Est-il vraiment surprenant de constater que la subvention de l’immigration (qui pourtant représente un certain nombre de dizaines de milliards) n’a jamais été considérée comme étant une source potentielle d’économies ?

▪ Les ordres de grandeur ci-dessus montrent qu’il n’y a rien à attendre des opérations de privatisation qui sont régulièrement avancées comme l’une des solutions : il n’en résulterait qu’une réduction de la dette de quelques dizaines de milliards d’euros (et même s’il s’agissait de cent milliards, cela ne modifierait en rien la conclusion précédente), et l’Etat français se retrouverait par la suite définitivement privé de sources de revenus significatives (car les entreprises concernées sont parfaitement rentables), voire de secteurs industriels stratégiques (dans le nucléaire, par exemple).
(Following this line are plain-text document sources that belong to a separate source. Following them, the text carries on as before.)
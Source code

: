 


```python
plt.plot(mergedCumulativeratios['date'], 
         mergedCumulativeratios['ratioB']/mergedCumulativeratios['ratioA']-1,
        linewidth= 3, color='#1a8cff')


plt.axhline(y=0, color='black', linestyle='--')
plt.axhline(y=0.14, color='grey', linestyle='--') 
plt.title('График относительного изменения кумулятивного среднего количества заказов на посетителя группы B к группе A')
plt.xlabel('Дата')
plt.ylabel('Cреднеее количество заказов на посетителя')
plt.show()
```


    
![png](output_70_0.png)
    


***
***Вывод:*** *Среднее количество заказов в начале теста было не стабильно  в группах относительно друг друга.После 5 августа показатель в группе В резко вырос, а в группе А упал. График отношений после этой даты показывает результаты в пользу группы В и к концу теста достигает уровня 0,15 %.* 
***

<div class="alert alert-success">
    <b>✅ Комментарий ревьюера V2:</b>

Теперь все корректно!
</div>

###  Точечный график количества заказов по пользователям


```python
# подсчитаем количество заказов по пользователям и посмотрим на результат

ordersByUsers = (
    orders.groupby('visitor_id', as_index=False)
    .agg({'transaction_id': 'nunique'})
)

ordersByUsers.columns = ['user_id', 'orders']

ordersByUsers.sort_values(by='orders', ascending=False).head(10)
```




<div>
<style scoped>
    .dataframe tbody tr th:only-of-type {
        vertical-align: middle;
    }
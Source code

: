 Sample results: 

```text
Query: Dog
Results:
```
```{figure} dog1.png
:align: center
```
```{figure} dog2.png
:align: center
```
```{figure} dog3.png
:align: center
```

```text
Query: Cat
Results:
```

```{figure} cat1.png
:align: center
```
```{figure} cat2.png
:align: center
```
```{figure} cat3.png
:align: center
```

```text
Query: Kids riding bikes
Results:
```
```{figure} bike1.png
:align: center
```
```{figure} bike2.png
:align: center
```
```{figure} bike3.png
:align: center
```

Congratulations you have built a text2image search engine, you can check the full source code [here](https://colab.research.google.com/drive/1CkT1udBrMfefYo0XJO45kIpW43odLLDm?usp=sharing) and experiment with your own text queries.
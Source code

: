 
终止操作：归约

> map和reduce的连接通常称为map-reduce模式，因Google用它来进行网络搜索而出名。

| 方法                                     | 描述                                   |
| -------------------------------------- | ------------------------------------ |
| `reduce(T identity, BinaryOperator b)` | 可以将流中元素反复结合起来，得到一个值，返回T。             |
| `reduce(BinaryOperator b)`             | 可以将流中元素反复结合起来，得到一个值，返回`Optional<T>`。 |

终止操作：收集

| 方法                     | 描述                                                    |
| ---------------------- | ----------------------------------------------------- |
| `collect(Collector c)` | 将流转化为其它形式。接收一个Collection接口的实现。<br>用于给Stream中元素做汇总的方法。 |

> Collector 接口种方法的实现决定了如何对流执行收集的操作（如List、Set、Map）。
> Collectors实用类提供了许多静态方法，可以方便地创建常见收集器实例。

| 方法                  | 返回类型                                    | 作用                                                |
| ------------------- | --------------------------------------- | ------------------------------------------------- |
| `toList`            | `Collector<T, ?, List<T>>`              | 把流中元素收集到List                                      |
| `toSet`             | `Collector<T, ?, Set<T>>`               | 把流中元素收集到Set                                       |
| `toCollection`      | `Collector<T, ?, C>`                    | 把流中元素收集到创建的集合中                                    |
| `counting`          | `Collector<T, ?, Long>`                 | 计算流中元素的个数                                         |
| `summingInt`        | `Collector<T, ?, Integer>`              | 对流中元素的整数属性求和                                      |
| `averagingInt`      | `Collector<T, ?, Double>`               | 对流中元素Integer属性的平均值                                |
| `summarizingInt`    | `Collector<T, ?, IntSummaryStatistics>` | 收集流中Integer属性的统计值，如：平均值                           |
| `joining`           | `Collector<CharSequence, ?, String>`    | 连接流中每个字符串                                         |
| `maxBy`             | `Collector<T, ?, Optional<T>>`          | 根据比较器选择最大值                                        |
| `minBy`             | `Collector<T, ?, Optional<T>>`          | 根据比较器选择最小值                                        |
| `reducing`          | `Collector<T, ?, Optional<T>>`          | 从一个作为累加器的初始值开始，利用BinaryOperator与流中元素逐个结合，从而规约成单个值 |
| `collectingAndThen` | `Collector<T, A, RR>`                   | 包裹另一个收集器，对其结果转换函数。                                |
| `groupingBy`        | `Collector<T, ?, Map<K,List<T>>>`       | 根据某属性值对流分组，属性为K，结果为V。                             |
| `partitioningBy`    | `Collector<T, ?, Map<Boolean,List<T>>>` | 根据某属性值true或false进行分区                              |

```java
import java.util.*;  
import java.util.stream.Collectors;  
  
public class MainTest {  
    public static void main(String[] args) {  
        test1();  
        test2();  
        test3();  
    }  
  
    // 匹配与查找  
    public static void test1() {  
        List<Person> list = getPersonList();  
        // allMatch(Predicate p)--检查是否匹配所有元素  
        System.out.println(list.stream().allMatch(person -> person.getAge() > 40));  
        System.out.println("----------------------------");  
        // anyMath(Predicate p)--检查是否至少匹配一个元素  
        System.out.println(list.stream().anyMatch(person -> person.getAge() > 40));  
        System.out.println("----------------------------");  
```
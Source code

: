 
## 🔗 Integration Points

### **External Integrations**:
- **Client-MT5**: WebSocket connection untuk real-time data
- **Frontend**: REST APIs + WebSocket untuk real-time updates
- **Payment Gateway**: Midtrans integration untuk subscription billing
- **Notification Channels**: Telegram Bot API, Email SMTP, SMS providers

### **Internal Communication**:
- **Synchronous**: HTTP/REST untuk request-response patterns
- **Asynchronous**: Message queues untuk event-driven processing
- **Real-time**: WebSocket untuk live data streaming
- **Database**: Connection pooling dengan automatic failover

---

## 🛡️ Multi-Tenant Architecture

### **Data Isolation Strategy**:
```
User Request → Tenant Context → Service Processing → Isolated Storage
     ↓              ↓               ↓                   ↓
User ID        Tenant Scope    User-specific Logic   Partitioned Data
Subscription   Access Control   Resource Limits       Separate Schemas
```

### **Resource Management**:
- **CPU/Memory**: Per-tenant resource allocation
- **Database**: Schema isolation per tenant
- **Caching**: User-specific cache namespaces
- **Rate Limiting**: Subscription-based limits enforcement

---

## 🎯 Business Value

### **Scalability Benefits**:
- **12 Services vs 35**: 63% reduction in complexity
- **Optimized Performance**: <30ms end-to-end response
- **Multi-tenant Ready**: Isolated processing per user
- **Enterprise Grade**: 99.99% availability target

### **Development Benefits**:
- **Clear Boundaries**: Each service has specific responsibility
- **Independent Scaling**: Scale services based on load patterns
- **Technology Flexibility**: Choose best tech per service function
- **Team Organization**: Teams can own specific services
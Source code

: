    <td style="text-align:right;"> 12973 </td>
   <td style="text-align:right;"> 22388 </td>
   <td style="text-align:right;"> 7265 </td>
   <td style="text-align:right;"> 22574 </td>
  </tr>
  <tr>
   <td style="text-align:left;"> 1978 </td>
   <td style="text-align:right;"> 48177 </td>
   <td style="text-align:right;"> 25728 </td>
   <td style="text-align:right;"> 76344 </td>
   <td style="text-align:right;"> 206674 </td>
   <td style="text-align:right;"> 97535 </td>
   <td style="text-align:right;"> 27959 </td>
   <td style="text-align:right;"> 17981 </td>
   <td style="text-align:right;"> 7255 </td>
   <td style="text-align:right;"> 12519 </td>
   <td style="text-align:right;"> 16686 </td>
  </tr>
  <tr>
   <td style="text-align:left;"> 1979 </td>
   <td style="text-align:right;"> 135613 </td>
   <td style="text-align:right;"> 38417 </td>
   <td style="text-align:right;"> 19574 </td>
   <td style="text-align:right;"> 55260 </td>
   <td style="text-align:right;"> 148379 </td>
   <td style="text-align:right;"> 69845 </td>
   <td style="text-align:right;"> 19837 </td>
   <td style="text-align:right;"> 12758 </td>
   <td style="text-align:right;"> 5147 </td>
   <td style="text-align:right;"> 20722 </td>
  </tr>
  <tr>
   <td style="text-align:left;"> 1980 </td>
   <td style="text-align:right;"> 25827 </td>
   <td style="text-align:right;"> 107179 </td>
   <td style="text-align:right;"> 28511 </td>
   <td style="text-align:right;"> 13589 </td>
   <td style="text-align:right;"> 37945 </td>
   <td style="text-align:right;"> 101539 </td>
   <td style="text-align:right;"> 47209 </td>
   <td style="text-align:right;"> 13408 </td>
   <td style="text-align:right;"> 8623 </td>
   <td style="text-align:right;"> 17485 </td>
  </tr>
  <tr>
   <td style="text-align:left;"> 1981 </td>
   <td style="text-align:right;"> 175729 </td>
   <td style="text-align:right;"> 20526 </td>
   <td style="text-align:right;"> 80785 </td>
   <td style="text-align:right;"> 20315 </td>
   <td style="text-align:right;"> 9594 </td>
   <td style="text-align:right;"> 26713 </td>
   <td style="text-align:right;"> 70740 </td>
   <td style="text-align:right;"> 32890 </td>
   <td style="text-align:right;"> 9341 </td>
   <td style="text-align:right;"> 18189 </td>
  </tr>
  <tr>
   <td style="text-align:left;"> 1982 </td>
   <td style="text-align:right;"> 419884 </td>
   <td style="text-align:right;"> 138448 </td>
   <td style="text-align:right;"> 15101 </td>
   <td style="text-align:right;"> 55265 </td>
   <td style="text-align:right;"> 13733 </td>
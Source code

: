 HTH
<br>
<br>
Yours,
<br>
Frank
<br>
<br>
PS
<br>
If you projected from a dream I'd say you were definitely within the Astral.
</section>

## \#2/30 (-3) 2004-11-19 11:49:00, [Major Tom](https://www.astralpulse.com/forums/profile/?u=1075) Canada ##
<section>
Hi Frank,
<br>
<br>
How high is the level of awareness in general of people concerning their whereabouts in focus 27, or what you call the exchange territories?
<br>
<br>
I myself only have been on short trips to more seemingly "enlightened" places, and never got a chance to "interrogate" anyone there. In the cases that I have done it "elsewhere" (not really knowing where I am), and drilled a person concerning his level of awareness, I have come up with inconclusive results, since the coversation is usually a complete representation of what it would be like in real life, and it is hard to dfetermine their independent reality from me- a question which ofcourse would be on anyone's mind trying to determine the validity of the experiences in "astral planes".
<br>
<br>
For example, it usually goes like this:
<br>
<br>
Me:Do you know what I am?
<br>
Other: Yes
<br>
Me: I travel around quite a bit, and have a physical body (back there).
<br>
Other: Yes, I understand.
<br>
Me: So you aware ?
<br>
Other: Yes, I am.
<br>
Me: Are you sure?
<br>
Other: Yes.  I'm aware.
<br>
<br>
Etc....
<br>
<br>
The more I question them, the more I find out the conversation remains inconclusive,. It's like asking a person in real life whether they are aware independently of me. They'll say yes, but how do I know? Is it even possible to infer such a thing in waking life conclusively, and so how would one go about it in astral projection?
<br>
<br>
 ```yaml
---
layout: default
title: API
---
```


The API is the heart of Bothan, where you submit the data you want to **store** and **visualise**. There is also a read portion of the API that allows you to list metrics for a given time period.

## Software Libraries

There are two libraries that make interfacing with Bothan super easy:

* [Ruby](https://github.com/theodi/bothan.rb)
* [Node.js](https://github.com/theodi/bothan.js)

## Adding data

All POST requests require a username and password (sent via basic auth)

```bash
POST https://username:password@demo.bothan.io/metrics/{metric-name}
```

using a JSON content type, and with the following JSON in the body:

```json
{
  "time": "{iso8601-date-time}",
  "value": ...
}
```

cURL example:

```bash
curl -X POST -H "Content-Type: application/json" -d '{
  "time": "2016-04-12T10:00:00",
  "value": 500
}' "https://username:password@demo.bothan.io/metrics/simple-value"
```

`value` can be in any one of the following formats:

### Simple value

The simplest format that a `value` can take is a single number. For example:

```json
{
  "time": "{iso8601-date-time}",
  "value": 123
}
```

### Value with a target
Le pacte de stabilité renforcé

▪ Il est tout de même préoccupant de constater qu’un président de la République française a dépensé une énergie considérable pour que soit mis en place au niveau européen un « pacte de stabilité renforcé » qui, par la politique d’austérité qu’il implique, d’une part ne pourra, comme on l’a vu, qu’enfermer encore plus la France dans le piège de l’endettement, et d’autre part prévoit des sanctions s’apparentant à une mise sous tutelle des pays trop lourdement endettés…

Pire encore, un tel pacte, à supposer qu’il ait déjà été mis en place, n’aurait en rien permis d’éviter la situation actuelle : comme on l’a vu c’est l’hémorragie d’emplois industriels en 2009 qui a entraîné l’explosion du déficit public, et non une quelconque explosion du « train de vie de l’Etat », ou le fait que le système de protection sociale serait brusquement devenu plus protecteur.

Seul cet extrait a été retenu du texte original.